# PROBLEM DESCRIPTION
Each line of the material holding the word "node" must be identified and copied.

# PROVIDED INFORMATION

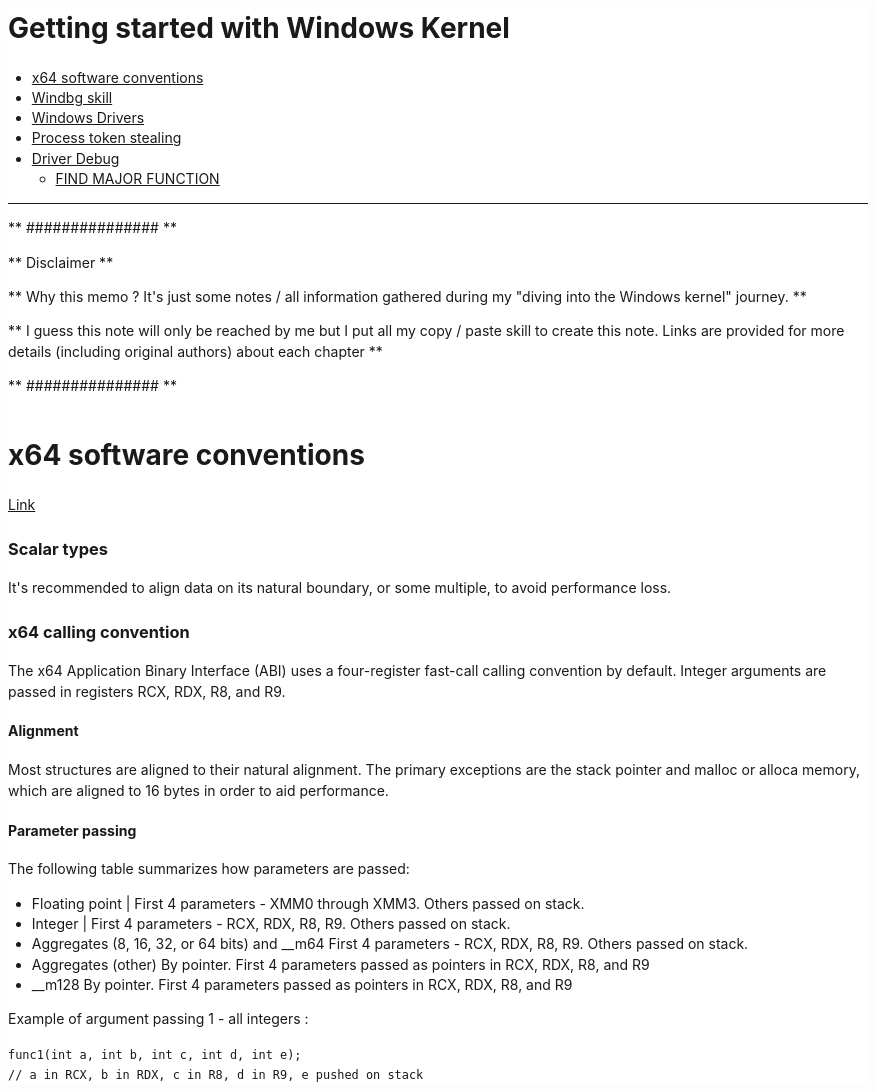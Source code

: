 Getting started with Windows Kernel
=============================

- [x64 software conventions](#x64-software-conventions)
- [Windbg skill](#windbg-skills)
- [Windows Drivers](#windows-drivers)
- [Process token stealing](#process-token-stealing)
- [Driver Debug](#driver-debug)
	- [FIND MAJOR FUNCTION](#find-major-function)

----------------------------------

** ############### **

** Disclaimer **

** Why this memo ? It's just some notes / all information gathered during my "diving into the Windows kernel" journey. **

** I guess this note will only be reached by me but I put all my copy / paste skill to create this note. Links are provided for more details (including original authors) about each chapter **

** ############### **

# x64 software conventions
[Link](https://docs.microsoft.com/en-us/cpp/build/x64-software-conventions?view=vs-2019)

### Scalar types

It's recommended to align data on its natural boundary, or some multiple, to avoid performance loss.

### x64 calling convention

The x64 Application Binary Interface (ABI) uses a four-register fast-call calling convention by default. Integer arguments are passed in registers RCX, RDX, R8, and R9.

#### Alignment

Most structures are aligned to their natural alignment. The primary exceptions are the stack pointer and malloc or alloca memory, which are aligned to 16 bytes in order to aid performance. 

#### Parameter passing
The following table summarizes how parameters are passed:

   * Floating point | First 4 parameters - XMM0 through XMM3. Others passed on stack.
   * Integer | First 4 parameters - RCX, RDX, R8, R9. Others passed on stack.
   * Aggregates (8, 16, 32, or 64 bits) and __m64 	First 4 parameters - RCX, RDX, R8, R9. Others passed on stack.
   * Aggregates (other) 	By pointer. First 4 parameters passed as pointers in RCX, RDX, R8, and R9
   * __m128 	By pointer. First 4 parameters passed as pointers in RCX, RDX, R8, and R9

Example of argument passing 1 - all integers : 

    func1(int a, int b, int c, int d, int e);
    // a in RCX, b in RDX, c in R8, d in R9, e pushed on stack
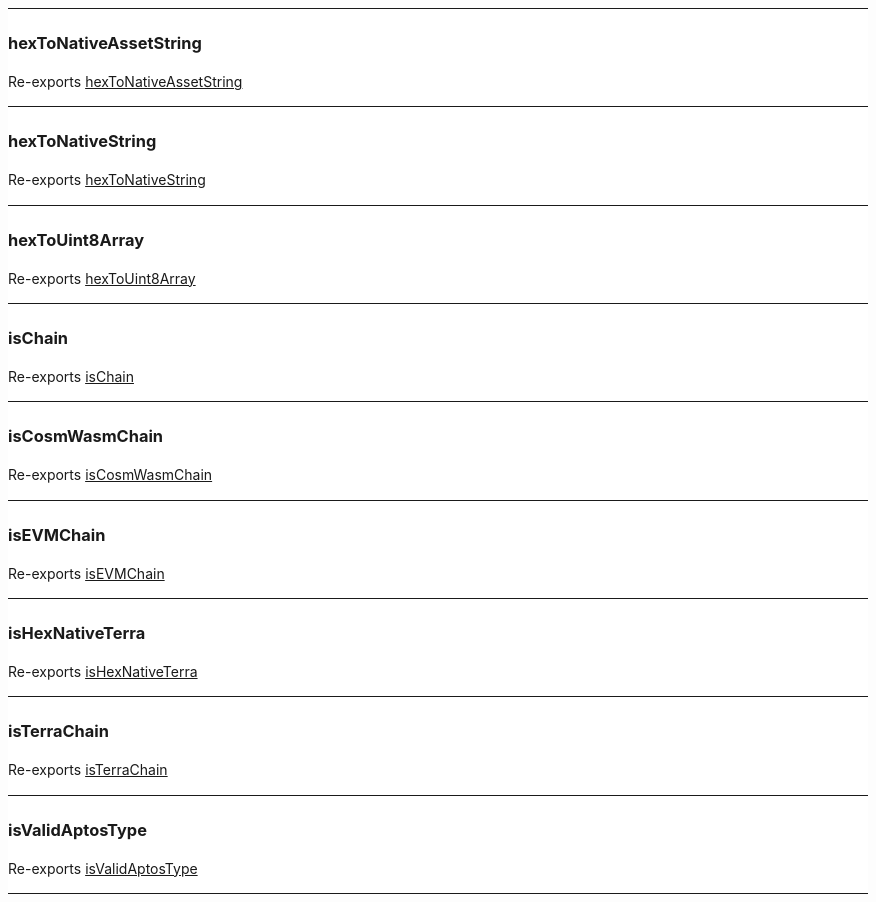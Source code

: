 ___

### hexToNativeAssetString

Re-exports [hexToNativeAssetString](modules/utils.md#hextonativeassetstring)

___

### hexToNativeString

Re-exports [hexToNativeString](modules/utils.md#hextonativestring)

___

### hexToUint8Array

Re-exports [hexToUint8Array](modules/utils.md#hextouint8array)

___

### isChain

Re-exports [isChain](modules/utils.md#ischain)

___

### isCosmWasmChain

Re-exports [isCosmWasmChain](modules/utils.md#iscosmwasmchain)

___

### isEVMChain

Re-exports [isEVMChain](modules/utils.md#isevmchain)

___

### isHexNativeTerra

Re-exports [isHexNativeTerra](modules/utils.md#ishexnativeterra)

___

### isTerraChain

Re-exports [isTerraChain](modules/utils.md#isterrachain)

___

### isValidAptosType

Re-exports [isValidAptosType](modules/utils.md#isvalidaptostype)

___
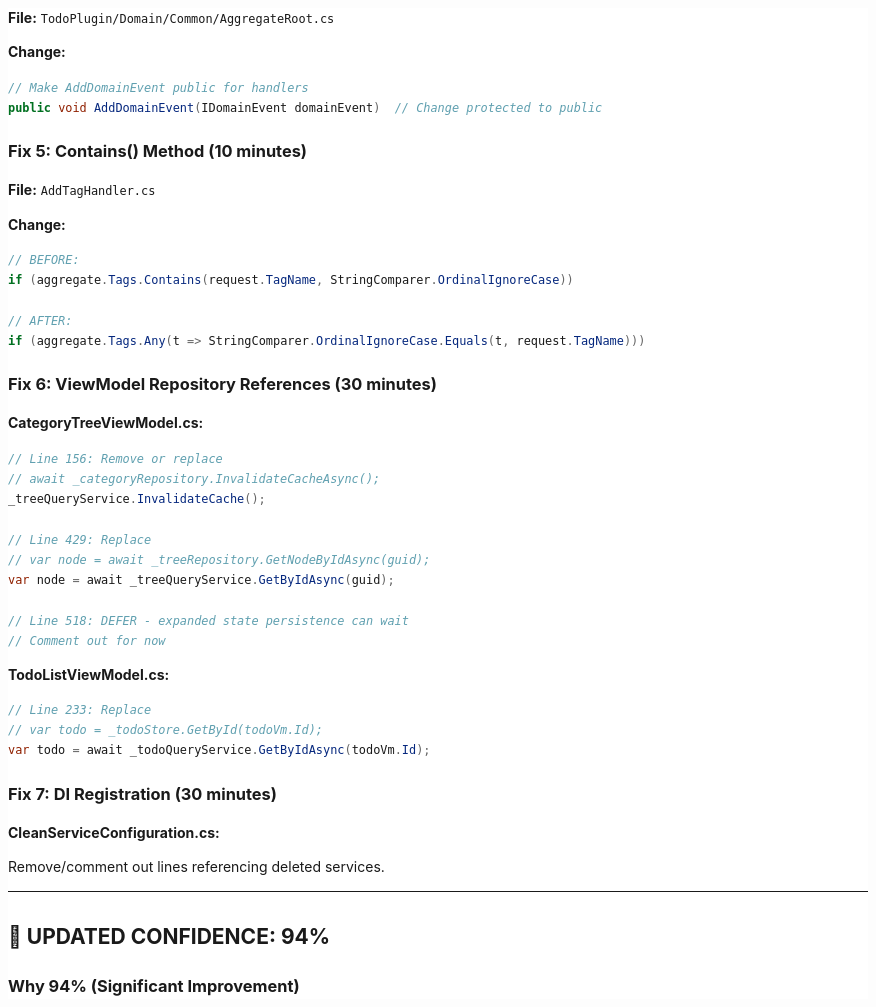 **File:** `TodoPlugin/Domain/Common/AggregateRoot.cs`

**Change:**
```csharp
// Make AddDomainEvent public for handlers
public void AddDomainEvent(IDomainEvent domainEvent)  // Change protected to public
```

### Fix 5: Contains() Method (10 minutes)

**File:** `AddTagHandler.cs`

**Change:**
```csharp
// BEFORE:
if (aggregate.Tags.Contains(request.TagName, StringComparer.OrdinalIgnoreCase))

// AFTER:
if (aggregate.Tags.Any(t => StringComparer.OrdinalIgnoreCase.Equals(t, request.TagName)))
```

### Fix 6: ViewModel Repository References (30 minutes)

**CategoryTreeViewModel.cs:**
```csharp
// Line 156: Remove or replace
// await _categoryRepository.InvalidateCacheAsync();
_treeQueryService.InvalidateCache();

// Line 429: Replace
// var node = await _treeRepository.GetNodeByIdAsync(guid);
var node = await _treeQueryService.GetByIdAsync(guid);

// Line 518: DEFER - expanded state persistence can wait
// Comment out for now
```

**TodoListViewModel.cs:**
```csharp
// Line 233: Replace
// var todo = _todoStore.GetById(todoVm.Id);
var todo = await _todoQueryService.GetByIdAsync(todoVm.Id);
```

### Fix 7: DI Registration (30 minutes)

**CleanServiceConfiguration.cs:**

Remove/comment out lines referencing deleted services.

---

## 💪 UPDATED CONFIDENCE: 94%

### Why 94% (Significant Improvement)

# FINISHED EXERCISE
// var node = await _treeRepository.GetNodeByIdAsync(guid);
var node = await _treeQueryService.GetByIdAsync(guid);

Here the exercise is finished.